Please repeat every entry that follows, keeping each one exactly the same.

━━━━━━

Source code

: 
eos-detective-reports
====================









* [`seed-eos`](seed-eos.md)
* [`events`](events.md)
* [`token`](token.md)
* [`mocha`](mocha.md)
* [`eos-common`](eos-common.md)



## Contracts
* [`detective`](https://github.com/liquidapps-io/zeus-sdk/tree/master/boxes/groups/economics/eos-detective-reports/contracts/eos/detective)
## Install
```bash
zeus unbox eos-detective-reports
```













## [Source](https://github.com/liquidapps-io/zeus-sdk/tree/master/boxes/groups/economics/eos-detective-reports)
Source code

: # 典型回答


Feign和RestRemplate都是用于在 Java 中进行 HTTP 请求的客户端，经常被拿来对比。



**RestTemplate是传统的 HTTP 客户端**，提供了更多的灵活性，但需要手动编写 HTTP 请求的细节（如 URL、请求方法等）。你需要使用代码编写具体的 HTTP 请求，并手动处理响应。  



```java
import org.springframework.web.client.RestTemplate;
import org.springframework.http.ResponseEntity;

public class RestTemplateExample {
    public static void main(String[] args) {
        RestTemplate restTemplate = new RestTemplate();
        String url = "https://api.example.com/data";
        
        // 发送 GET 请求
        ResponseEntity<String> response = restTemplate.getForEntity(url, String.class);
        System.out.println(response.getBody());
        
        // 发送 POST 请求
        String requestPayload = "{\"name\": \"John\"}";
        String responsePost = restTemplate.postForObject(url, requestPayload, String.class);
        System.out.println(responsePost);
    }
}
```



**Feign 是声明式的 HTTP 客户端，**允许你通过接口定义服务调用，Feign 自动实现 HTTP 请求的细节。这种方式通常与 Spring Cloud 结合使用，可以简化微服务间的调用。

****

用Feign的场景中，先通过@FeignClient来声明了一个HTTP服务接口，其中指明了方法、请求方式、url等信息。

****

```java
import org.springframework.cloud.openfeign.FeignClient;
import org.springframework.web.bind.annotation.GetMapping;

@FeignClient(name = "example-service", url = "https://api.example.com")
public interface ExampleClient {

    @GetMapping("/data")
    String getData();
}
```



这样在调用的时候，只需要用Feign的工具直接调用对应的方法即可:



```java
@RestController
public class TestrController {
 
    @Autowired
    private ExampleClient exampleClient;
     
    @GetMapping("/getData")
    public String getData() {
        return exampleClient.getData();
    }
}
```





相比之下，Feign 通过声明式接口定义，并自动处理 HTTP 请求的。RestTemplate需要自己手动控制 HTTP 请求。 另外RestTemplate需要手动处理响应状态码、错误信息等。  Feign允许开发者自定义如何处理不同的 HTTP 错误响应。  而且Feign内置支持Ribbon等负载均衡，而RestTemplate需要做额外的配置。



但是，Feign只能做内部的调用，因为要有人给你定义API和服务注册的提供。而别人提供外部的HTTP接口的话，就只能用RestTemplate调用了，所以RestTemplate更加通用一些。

━━━━━━

**Exercise output**
Source code

: 
eos-detective-reports
====================









* [`seed-eos`](seed-eos.md)
* [`events`](events.md)
* [`token`](token.md)
* [`mocha`](mocha.md)
* [`eos-common`](eos-common.md)



## Contracts
* [`detective`](https://github.com/liquidapps-io/zeus-sdk/tree/master/boxes/groups/economics/eos-detective-reports/contracts/eos/detective)
## Install
```bash
zeus unbox eos-detective-reports
```













## [Source](https://github.com/liquidapps-io/zeus-sdk/tree/master/boxes/groups/economics/eos-detective-reports)
Source code

: # 典型回答


Feign和RestRemplate都是用于在 Java 中进行 HTTP 请求的客户端，经常被拿来对比。



**RestTemplate是传统的 HTTP 客户端**，提供了更多的灵活性，但需要手动编写 HTTP 请求的细节（如 URL、请求方法等）。你需要使用代码编写具体的 HTTP 请求，并手动处理响应。  



```java
import org.springframework.web.client.RestTemplate;
import org.springframework.http.ResponseEntity;

public class RestTemplateExample {
    public static void main(String[] args) {
        RestTemplate restTemplate = new RestTemplate();
        String url = "https://api.example.com/data";
        
        // 发送 GET 请求
        ResponseEntity<String> response = restTemplate.getForEntity(url, String.class);
        System.out.println(response.getBody());
        
        // 发送 POST 请求
        String requestPayload = "{\"name\": \"John\"}";
        String responsePost = restTemplate.postForObject(url, requestPayload, String.class);
        System.out.println(responsePost);
    }
}
```



**Feign 是声明式的 HTTP 客户端，**允许你通过接口定义服务调用，Feign 自动实现 HTTP 请求的细节。这种方式通常与 Spring Cloud 结合使用，可以简化微服务间的调用。

****

用Feign的场景中，先通过@FeignClient来声明了一个HTTP服务接口，其中指明了方法、请求方式、url等信息。

****

```java
import org.springframework.cloud.openfeign.FeignClient;
import org.springframework.web.bind.annotation.GetMapping;

@FeignClient(name = "example-service", url = "https://api.example.com")
public interface ExampleClient {

    @GetMapping("/data")
    String getData();
}
```



这样在调用的时候，只需要用Feign的工具直接调用对应的方法即可:



```java
@RestController
public class TestrController {
 
    @Autowired
    private ExampleClient exampleClient;
     
    @GetMapping("/getData")
    public String getData() {
        return exampleClient.getData();
    }
}
```





相比之下，Feign 通过声明式接口定义，并自动处理 HTTP 请求的。RestTemplate需要自己手动控制 HTTP 请求。 另外RestTemplate需要手动处理响应状态码、错误信息等。  Feign允许开发者自定义如何处理不同的 HTTP 错误响应。  而且Feign内置支持Ribbon等负载均衡，而RestTemplate需要做额外的配置。



但是，Feign只能做内部的调用，因为要有人给你定义API和服务注册的提供。而别人提供外部的HTTP接口的话，就只能用RestTemplate调用了，所以RestTemplate更加通用一些。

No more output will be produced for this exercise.